Start of RECORDS

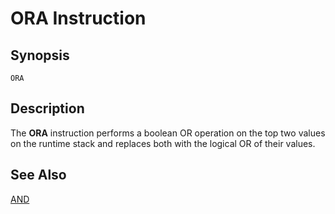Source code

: # ORA Instruction

## Synopsis

```
ORA
```

## Description

The **ORA** instruction performs a boolean OR operation on the top two
values on the runtime stack and replaces both with the logical OR of their values.

## See Also

[AND](/icode/mne/and)
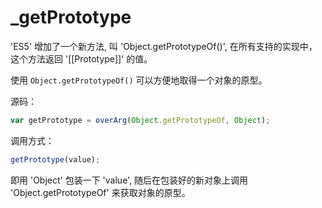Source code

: # _getPrototype

'ES5' 增加了一个新方法, 叫 'Object.getPrototypeOf()', 在所有支持的实现中，这个方法返回 '[[Prototype]]' 的值。

使用 `Object.getPrototypeOf()` 可以方便地取得一个对象的原型。

源码：

```js
var getPrototype = overArg(Object.getPrototypeOf, Object);
```

调用方式：

```js
getPrototype(value);
```

即用 'Object' 包装一下 'value', 随后在包装好的新对象上调用 'Object.getPrototypeOf' 来获取对象的原型。
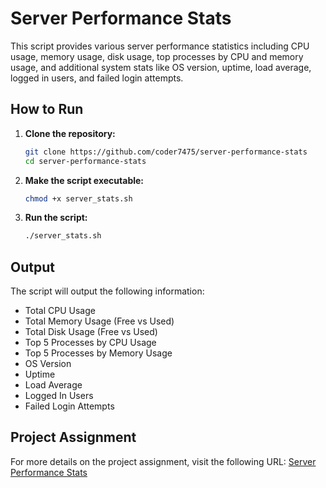 # Server Performance Stats

This script provides various server performance statistics including CPU usage, memory usage, disk usage, top processes by CPU and memory usage, and additional system stats like OS version, uptime, load average, logged in users, and failed login attempts.

## How to Run

1. **Clone the repository:**

   ```bash
   git clone https://github.com/coder7475/server-performance-stats
   cd server-performance-stats
   ```

2. **Make the script executable:**

   ```bash
   chmod +x server_stats.sh
   ```

3. **Run the script:**
   ```bash
   ./server_stats.sh
   ```

## Output

The script will output the following information:

- Total CPU Usage
- Total Memory Usage (Free vs Used)
- Total Disk Usage (Free vs Used)
- Top 5 Processes by CPU Usage
- Top 5 Processes by Memory Usage
- OS Version
- Uptime
- Load Average
- Logged In Users
- Failed Login Attempts

## Project Assignment

For more details on the project assignment, visit the following URL: [Server Performance Stats](https://roadmap.sh/projects/server-stats)
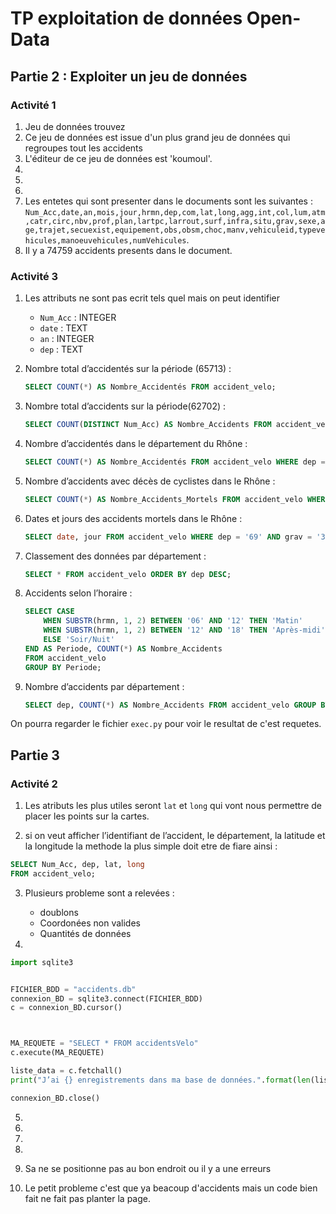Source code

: # TP exploitation de données Open-Data

## Partie 2 : Exploiter un jeu de données

### Activité 1

1. Jeu de données trouvez
2. Ce jeu de données est issue d'un plus grand jeu de données qui regroupes tout les accidents
3. L'éditeur de ce jeu de données est 'koumoul'.
4.
5.
6.
7. Les entetes qui sont presenter dans le documents sont les suivantes : `Num_Acc,date,an,mois,jour,hrmn,dep,com,lat,long,agg,int,col,lum,atm,catr,circ,nbv,prof,plan,lartpc,larrout,surf,infra,situ,grav,sexe,age,trajet,secuexist,equipement,obs,obsm,choc,manv,vehiculeid,typevehicules,manoeuvehicules,numVehicules`.
8. Il y a 74759 accidents presents dans le document.

### Activité 3

1. Les attributs ne sont pas ecrit tels quel mais on peut identifier
   - `Num_Acc` : INTEGER
   - `date` : TEXT
   - `an` : INTEGER
   - `dep` : TEXT

2. Nombre total d’accidentés sur la période (65713) :

   ```sql
   SELECT COUNT(*) AS Nombre_Accidentés FROM accident_velo;
   ```

3. Nombre total d’accidents sur la période(62702) :

   ```sql
   SELECT COUNT(DISTINCT Num_Acc) AS Nombre_Accidents FROM accident_velo;
   ```

4. Nombre d’accidentés dans le département du Rhône :

   ```sql
   SELECT COUNT(*) AS Nombre_Accidentés FROM accident_velo WHERE dep = '69';
   ```

5. Nombre d’accidents avec décès de cyclistes dans le Rhône :

   ```sql
   SELECT COUNT(*) AS Nombre_Accidents_Mortels FROM accident_velo WHERE dep = '69' AND grav = '3';
   ```

6. Dates et jours des accidents mortels dans le Rhône :

   ```sql
   SELECT date, jour FROM accident_velo WHERE dep = '69' AND grav = '3' ORDER BY jour;
   ```

7. Classement des données par département :

   ```sql
   SELECT * FROM accident_velo ORDER BY dep DESC;
   ```

8. Accidents selon l’horaire :

   ```sql
   SELECT CASE
       WHEN SUBSTR(hrmn, 1, 2) BETWEEN '06' AND '12' THEN 'Matin'
       WHEN SUBSTR(hrmn, 1, 2) BETWEEN '12' AND '18' THEN 'Après-midi'
       ELSE 'Soir/Nuit'
   END AS Periode, COUNT(*) AS Nombre_Accidents
   FROM accident_velo
   GROUP BY Periode;
   ```

9. Nombre d’accidents par département :

   ```sql
   SELECT dep, COUNT(*) AS Nombre_Accidents FROM accident_velo GROUP BY dep ORDER BY Nombre_Accidents DESC;
   ```

On pourra regarder le fichier `exec.py` pour voir le resultat de c'est requetes.

## Partie 3

### Activité 2

1. Les atributs les plus utiles seront `lat` et `long` qui vont nous permettre de placer les points sur la cartes.

2. si on veut afficher l’identifiant de l’accident, le département, la latitude et la longitude la methode la plus simple doit etre de fiare ainsi :

``` sql
SELECT Num_Acc, dep, lat, long
FROM accident_velo;

```

3. Plusieurs probleme sont a relevées :
   - doublons
   - Coordonées non valides
   - Quantités de données

4.

```python
import sqlite3


FICHIER_BDD = "accidents.db" 
connexion_BD = sqlite3.connect(FICHIER_BDD)
c = connexion_BD.cursor()



MA_REQUETE = "SELECT * FROM accidentsVelo"  
c.execute(MA_REQUETE)

liste_data = c.fetchall()
print("J’ai {} enregistrements dans ma base de données.".format(len(liste_data)))

connexion_BD.close()
```

5.

6.

7.

9.

10. Sa ne se positionne pas au bon endroit ou il y a une erreurs

11. Le petit probleme c'est que ya beacoup d'accidents mais un code bien fait ne fait pas planter la page.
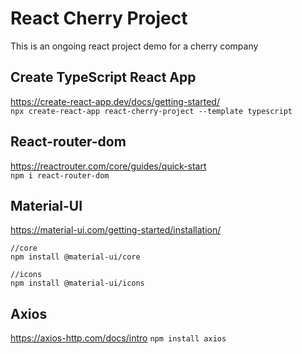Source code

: # React Cherry Project
This is an ongoing react project demo for a cherry company

## Create TypeScript React App
https://create-react-app.dev/docs/getting-started/   
```npx create-react-app react-cherry-project --template typescript```   

## React-router-dom
https://reactrouter.com/core/guides/quick-start   
```npm i react-router-dom```

## Material-UI
https://material-ui.com/getting-started/installation/
```
//core
npm install @material-ui/core

//icons
npm install @material-ui/icons
```

## Axios
https://axios-http.com/docs/intro
```npm install axios```
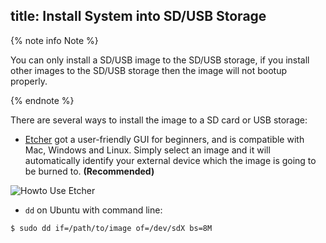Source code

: title: Install System into SD/USB Storage
---

{% note info Note %}

You can only install a SD/USB image to the SD/USB storage, if you install other images to the SD/USB storage then the image will not bootup properly.

{% endnote %}

There are several ways to install the image to a SD card or USB storage:

* [Etcher](https://www.balena.io/etcher/) got a user-friendly GUI for beginners, and is compatible with Mac, Windows and Linux. Simply select an image and it will automatically identify your external device which the image is going to be burned to. **(Recommended)**

![Howto Use Etcher](/linux/images/vim1/HowtoUseEtcher.png)

* `dd` on Ubuntu with command line:

```
$ sudo dd if=/path/to/image of=/dev/sdX bs=8M
```
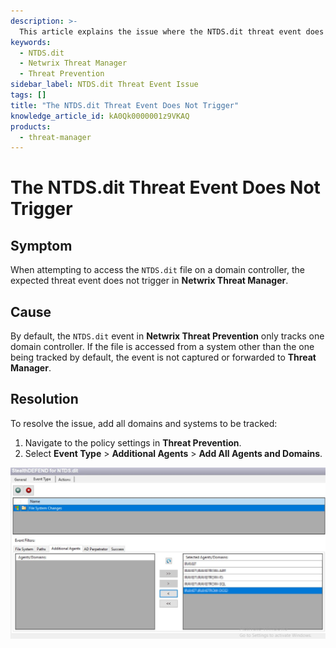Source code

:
 ```yaml
---
description: >-
  This article explains the issue where the NTDS.dit threat event does not trigger in Netwrix Threat Manager and provides steps to resolve it.
keywords:
  - NTDS.dit
  - Netwrix Threat Manager
  - Threat Prevention
sidebar_label: NTDS.dit Threat Event Issue
tags: []
title: "The NTDS.dit Threat Event Does Not Trigger"
knowledge_article_id: kA0Qk0000001z9VKAQ
products:
  - threat-manager
---
```


# The NTDS.dit Threat Event Does Not Trigger

## Symptom

When attempting to access the `NTDS.dit` file on a domain controller, the expected threat event does not trigger in **Netwrix Threat Manager**.

## Cause

By default, the `NTDS.dit` event in **Netwrix Threat Prevention** only tracks one domain controller. If the file is accessed from a system other than the one being tracked by default, the event is not captured or forwarded to **Threat Manager**.

## Resolution

To resolve the issue, add all domains and systems to be tracked:

1. Navigate to the policy settings in **Threat Prevention**.
2. Select **Event Type** > **Additional Agents** > **Add All Agents and Domains**.

![Screenshot showing the policy settings in Netwrix Threat Prevention with the Add All Agents and Domains option highlighted](./images/servlet_image_6a2f3ac990a0.png)
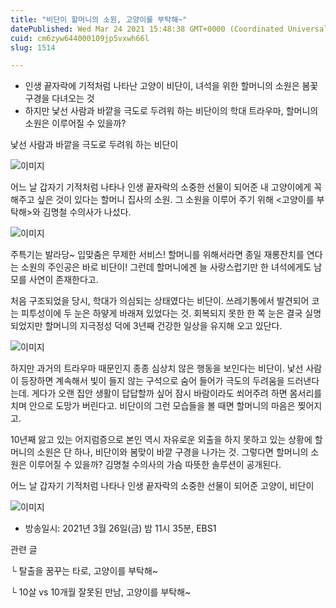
 ```yaml
---
title: "비단이 할머니의 소원, 고양이를 부탁해~"
datePublished: Wed Mar 24 2021 15:48:38 GMT+0000 (Coordinated Universal Time)
cuid: cm6zyw644000109jp5vxwh66l
slug: 1514

---
```



- 인생 끝자락에 기적처럼 나타난 고양이 비단이, 녀석을 위한 할머니의 소원은 봄꽃 구경을 다녀오는 것
- 하지만 낯선 사람과 바깥을 극도로 두려워 하는 비단이의 학대 트라우마, 할머니의 소원은 이루어질 수 있을까?

낯선 사람과 바깥을 극도로 두려워 하는 비단이

![이미지](https://cdn.hashnode.com/res/hashnode/image/upload/v1739247220659/944d8b61-3580-4bb6-91ae-117bd45bdc2a.jpeg)

어느 날 갑자기 기적처럼 나타나 인생 끝자락의 소중한 선물이 되어준 내 고양이에게 꼭 해주고 싶은 것이 있다는 할머니 집사의 소원. 그 소원을 이루어 주기 위해 <고양이를 부탁해>와 김명철 수의사가 나섰다.

![이미지](https://cdn.hashnode.com/res/hashnode/image/upload/v1739247222527/dffd0182-7b6d-4c13-adeb-7fecc562189e.jpeg)

주특기는 발라당~ 입맞춤은 무제한 서비스! 할머니를 위해서라면 종일 재롱잔치를 연다는 소원의 주인공은 바로 비단이! 그런데 할머니에겐 늘 사랑스럽기만 한 녀석에게도 남모를 사연이 존재한다고.

처음 구조되었을 당시, 학대가 의심되는 상태였다는 비단이. 쓰레기통에서 발견되어 코는 피투성이에 두 눈은 하얗게 바래져 있었다는 것. 회복되지 못한 한 쪽 눈은 결국 실명되었지만 할머니의 지극정성 덕에 3년째 건강한 일상을 유지해 오고 있단다.

![이미지](https://cdn.hashnode.com/res/hashnode/image/upload/v1739247224311/4320c82b-70a7-44ce-84cd-0c7e87db657a.jpeg)

하지만 과거의 트라우마 때문인지 종종 심상치 않은 행동을 보인다는 비단이. 낯선 사람이 등장하면 계속해서 빛이 들지 않는 구석으로 숨어 들어가 극도의 두려움을 드러낸다는데. 게다가 오랜 집안 생활이 답답할까 싶어 잠시 바람이라도 쐬어주려 하면 몸서리를 치며 안으로 도망가 버린다고. 비단이의 그런 모습들을 볼 때면 할머니의 마음은 찢어지고.

10년째 앓고 있는 어지럼증으로 본인 역시 자유로운 외출을 하지 못하고 있는 상황에 할머니의 소원은 단 하나, 비단이와 봄맞이 바깥 구경을 나가는 것. 그렇다면 할머니의 소원은 이루어질 수 있을까? 김명철 수의사의 가슴 따뜻한 솔루션이 공개된다.

어느 날 갑자기 기적처럼 나타나 인생 끝자락의 소중한 선물이 되어준 고양이, 비단이

![이미지](https://cdn.hashnode.com/res/hashnode/image/upload/v1739247226597/d072527e-0c54-4ea6-a47f-29f4213d8103.jpeg)

* 방송일시: 2021년 3월 26일(금) 밤 11시 35분, EBS1

관련 글

└ 탈출을 꿈꾸는 타로, 고양이를 부탁해~

└ 10살 vs 10개월 잘못된 만남, 고양이를 부탁해~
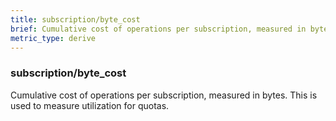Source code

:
 ```yaml
---
title: subscription/byte_cost
brief: Cumulative cost of operations per subscription, measured in bytes. This is used to measure utilization for quotas.
metric_type: derive
---
```

### subscription/byte_cost

Cumulative cost of operations per subscription, measured in bytes. This is used to measure utilization for quotas.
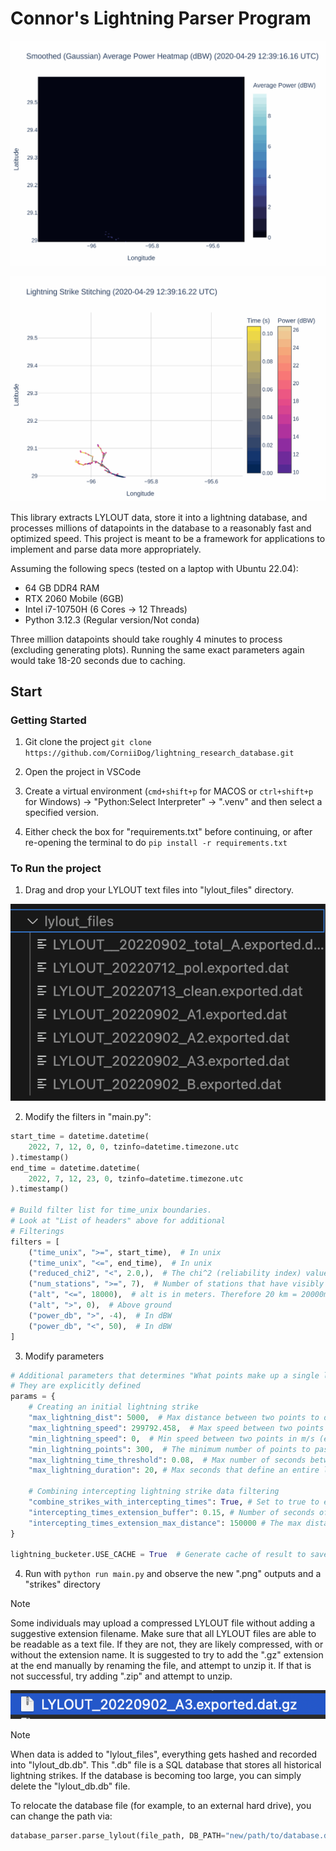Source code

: # Connor's Lightning Parser Program

![most_pts](export/most_pts.gif)

![most_pts_stitched](export/most_pts_stitched.gif)

This library extracts LYLOUT data, store it into a lightning database, and processes millions of datapoints in the database to a reasonably fast and optimized speed. This project is meant to be a framework for applications to implement and parse data more appropriately.

Assuming the following specs (tested on a laptop with Ubuntu 22.04):
 - 64 GB DDR4 RAM
 - RTX 2060 Mobile (6GB)
 - Intel i7-10750H (6 Cores -> 12 Threads)
 - Python 3.12.3 (Regular version/Not conda)

Three million datapoints should take roughly 4 minutes to process (excluding generating plots). Running the same exact parameters again would take 18-20 seconds due to caching.

## Start

### Getting Started

1. Git clone the project
`git clone https://github.com/CorniiDog/lightning_research_database.git`

2. Open the project in VSCode

3. Create a virtual environment (`cmd+shift+p` for MACOS or `ctrl+shift+p` for Windows) -> "Python:Select Interpreter" -> ".venv" and then select a specified version.

4. Either check the box for "requirements.txt" before continuing, or after re-opening the terminal to do `pip install -r requirements.txt`

### To Run the project

1. Drag and drop your LYLOUT text files into "lylout_files" directory.

![lylout](.img/lylout_files.png)

2. Modify the filters in "main.py":
```py
start_time = datetime.datetime(
    2022, 7, 12, 0, 0, tzinfo=datetime.timezone.utc
).timestamp()
end_time = datetime.datetime(
    2022, 7, 12, 23, 0, tzinfo=datetime.timezone.utc
).timestamp()

# Build filter list for time_unix boundaries.
# Look at "List of headers" above for additional
# Filterings
filters = [
    ("time_unix", ">=", start_time),  # In unix
    ("time_unix", "<=", end_time),  # In unix
    ("reduced_chi2", "<", 2.0,),  # The chi^2 (reliability index) value to accept the data
    ("num_stations", ">=", 7),  # Number of stations that have visibly seen the strike
    ("alt", "<=", 18000),  # alt is in meters. Therefore 20 km = 20000m
    ("alt", ">", 0),  # Above ground
    ("power_db", ">", -4),  # In dBW
    ("power_db", "<", 50),  # In dBW
]
```

3. Modify parameters
```py
# Additional parameters that determines "What points make up a single lightning strike"
# They are explicitly defined
params = {
    # Creating an initial lightning strike
    "max_lightning_dist": 5000,  # Max distance between two points to determine it being involved in the same strike
    "max_lightning_speed": 299792.458,  # Max speed between two points in m/s (essentially dx/dt)
    "min_lightning_speed": 0,  # Min speed between two points in m/s (essentially dx/dt)
    "min_lightning_points": 300,  # The minimum number of points to pass the system as a "lightning strike"
    "max_lightning_time_threshold": 0.08,  # Max number of seconds between points 
    "max_lightning_duration": 20, # Max seconds that define an entire lightning strike. This is essentially a "time window" for all of the points to fill the region that determines a "lightning strike"

    # Combining intercepting lightning strike data filtering
    "combine_strikes_with_intercepting_times": True, # Set to true to ensure that strikes with intercepting times get combined. 
    "intercepting_times_extension_buffer": 0.15, # Number of seconds of additional overlap to allow an additional strike to be involved
    "intercepting_times_extension_max_distance": 150000 # The max distance between the start point of one lightning strike and the entirety of another lightning strike's points
}

lightning_bucketer.USE_CACHE = True  # Generate cache of result to save time for future identical (one-to-one exact) requests
```

4. Run with `python run main.py` and observe the new ".png" outputs and a "strikes" directory

> [!NOTE]
> Some individuals may upload a compressed LYLOUT file without adding a suggestive extension filename. Make sure that all LYLOUT files are able to be readable as a text file. If they are not, they are likely compressed, with or without the extension name. It is suggested to try to add the ".gz" extension at the end manually by renaming the file, and attempt to unzip it. If that is not successful, try adding ".zip" and attempt to unzip.
>
>![gz_example](.img/gz_example.png)

> [!NOTE]
> When data is added to "lylout_files", everything gets hashed and recorded into "lylout_db.db". This ".db" file is a SQL database that stores all historical lightning strikes. If the database is becoming too large, you can simply delete the "lylout_db.db" file.
>
> To relocate the database file (for example, to an external hard drive), you can change the path via:
>
> ```py
> database_parser.parse_lylout(file_path, DB_PATH="new/path/to/database.db")
> ```

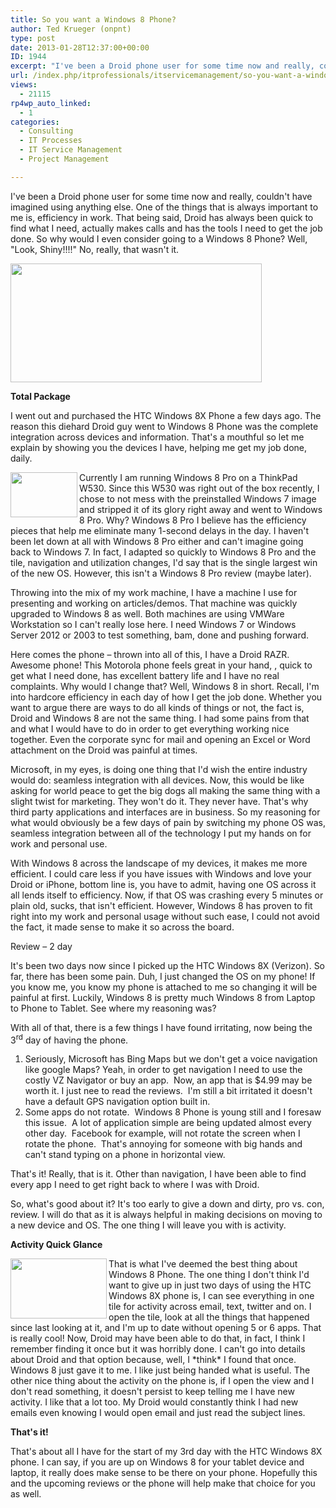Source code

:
 ```yaml
---
title: So you want a Windows 8 Phone?
author: Ted Krueger (onpnt)
type: post
date: 2013-01-28T12:37:00+00:00
ID: 1944
excerpt: "I've been a Droid phone user for some time now and really, couldn't have imagined using anything else.  One of the things that is always important to me is, efficiency in work.  That being said, Droid has always been quick to find what I need, actually&hellip;"
url: /index.php/itprofessionals/itservicemanagement/so-you-want-a-windows/
views:
  - 21115
rp4wp_auto_linked:
  - 1
categories:
  - Consulting
  - IT Processes
  - IT Service Management
  - Project Management

---
```

I've been a Droid phone user for some time now and really, couldn't have imagined using anything else. One of the things that is always important to me is, efficiency in work. That being said, Droid has always been quick to find what I need, actually makes calls and has the tools I need to get the job done. So why would I even consider going to a Windows 8 Phone? Well, "Look, Shiny!!!!" No, really, that wasn't it. 

<div class="image_block">
  <a href="https://lessthandot.z19.web.core.windows.net/wp-content/uploads/blogs/ITProfessionals/winphone_1.gif?mtime=1359380136"><img alt="" src="https://lessthandot.z19.web.core.windows.net/wp-content/uploads/blogs/ITProfessionals/winphone_1.gif?mtime=1359380136" width="402" height="190" /></a>
</div>

**Total Package**

I went out and purchased the HTC Windows 8X Phone a few days ago. The reason this diehard Droid guy went to Windows 8 Phone was the complete integration across devices and information. That's a mouthful so let me explain by showing you the devices I have, helping me get my job done, daily. 

<div class="image_block">
  <a href="https://lessthandot.z19.web.core.windows.net/wp-content/uploads/blogs/ITProfessionals/-26.png?mtime=1359380136"><img alt="" src="https://lessthandot.z19.web.core.windows.net/wp-content/uploads/blogs/ITProfessionals/-26.png?mtime=1359380136" width="107" height="72" align="left" /></a>
</div>

Currently I am running Windows 8 Pro on a ThinkPad W530. Since this W530 was right out of the box recently, I chose to not mess with the preinstalled Windows 7 image and stripped it of its glory right away and went to Windows 8 Pro. Why? Windows 8 Pro I believe has the efficiency pieces that help me eliminate many 1-second delays in the day. I haven't been let down at all with Windows 8 Pro either and can't imagine going back to Windows 7. In fact, I adapted so quickly to Windows 8 Pro and the tile, navigation and utilization changes, I'd say that is the single largest win of the new OS. However, this isn't a Windows 8 Pro review (maybe later). 

Throwing into the mix of my work machine, I have a machine I use for presenting and working on articles/demos. That machine was quickly upgraded to Windows 8 as well. Both machines are using VMWare Workstation so I can't really lose here. I need Windows 7 or Windows Server 2012 or 2003 to test something, bam, done and pushing forward. 

Here comes the phone – thrown into all of this, I have a Droid RAZR. Awesome phone! This Motorola phone feels great in your hand, , quick to get what I need done, has excellent battery life and I have no real complaints. Why would I change that? Well, Windows 8 in short. Recall, I'm into hardcore efficiency in each day of how I get the job done. Whether you want to argue there are ways to do all kinds of things or not, the fact is, Droid and Windows 8 are not the same thing. I had some pains from that and what I would have to do in order to get everything working nice together. Even the corporate sync for mail and opening an Excel or Word attachment on the Droid was painful at times. 

Microsoft, in my eyes, is doing one thing that I'd wish the entire industry would do: seamless integration with all devices. Now, this would be like asking for world peace to get the big dogs all making the same thing with a slight twist for marketing. They won't do it. They never have. That's why third party applications and interfaces are in business. So my reasoning for what would obviously be a few days of pain by switching my phone OS was, seamless integration between all of the technology I put my hands on for work and personal use. 

With Windows 8 across the landscape of my devices, it makes me more efficient. I could care less if you have issues with Windows and love your Droid or iPhone, bottom line is, you have to admit, having one OS across it all lends itself to efficiency. Now, if that OS was crashing every 5 minutes or plain old, sucks, that isn't efficient. However, Windows 8 has proven to fit right into my work and personal usage without such ease, I could not avoid the fact, it made sense to make it so across the board.

Review – 2 day

It's been two days now since I picked up the HTC Windows 8X (Verizon). So far, there has been some pain. Duh, I just changed the OS on my phone! If you know me, you know my phone is attached to me so changing it will be painful at first. Luckily, Windows 8 is pretty much Windows 8 from Laptop to Phone to Tablet. See where my reasoning was? 

With all of that, there is a few things I have found irritating, now being the 3<sup>rd</sup> day of having the phone.

  1. Seriously, Microsoft has Bing Maps but we don't get a voice navigation like google Maps? Yeah, in order to get navigation I need to use the costly VZ Navigator or buy an app.  Now, an app that is $4.99 may be worth it. I just nee to read the reviews.  I'm still a bit irritated it doesn't have a default GPS navigation option built in.
  2. Some apps do not rotate.  Windows 8 Phone is young still and I foresaw this issue.  A lot of application simple are being updated almost every other day.  Facebook for example, will not rotate the screen when I rotate the phone.  That's annoying for someone with big hands and can't stand typing on a phone in horizontal view.

That's it! Really, that is it. Other than navigation, I have been able to find every app I need to get right back to where I was with Droid. 

So, what's good about it? It's too early to give a down and dirty, pro vs. con, review. I will do that as it is always helpful in making decisions on moving to a new device and OS. The one thing I will leave you with is activity. 

**Activity Quick Glance**

<div class="image_block">
  <a href="https://lessthandot.z19.web.core.windows.net/wp-content/uploads/blogs/ITProfessionals/-27.png?mtime=1359380136"><img alt="" src="https://lessthandot.z19.web.core.windows.net/wp-content/uploads/blogs/ITProfessionals/-27.png?mtime=1359380136" width="154" height="96" align="left" /></a>
</div>

That is what I've deemed the best thing about Windows 8 Phone. The one thing I don't think I'd want to give up in just two days of using the HTC Windows 8X phone is, I can see everything in one tile for activity across email, text, twitter and on. I open the tile, look at all the things that happened since last looking at it, and I'm up to date without opening 5 or 6 apps. That is really cool! Now, Droid may have been able to do that, in fact, I think I remember finding it once but it was horribly done. I can't go into details about Droid and that option because, well, I \*think\* I found that once. Windows 8 just gave it to me. I like just being handed what is useful. The other nice thing about the activity on the phone is, if I open the view and I don't read something, it doesn't persist to keep telling me I have new activity. I like that a lot too. My Droid would constantly think I had new emails even knowing I would open email and just read the subject lines. 

**That's it!**

That's about all I have for the start of my 3rd day with the HTC Windows 8X phone. I can say, if you are up on Windows 8 for your tablet device and laptop, it really does make sense to be there on your phone. Hopefully this and the upcoming reviews or the phone will help make that choice for you as well.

End of RECORDS

DIRECTIONS FOR THIS TASK:
Provide the number of lines above that include the string "grav", with no other words.

SOLVED EXERCISE:
3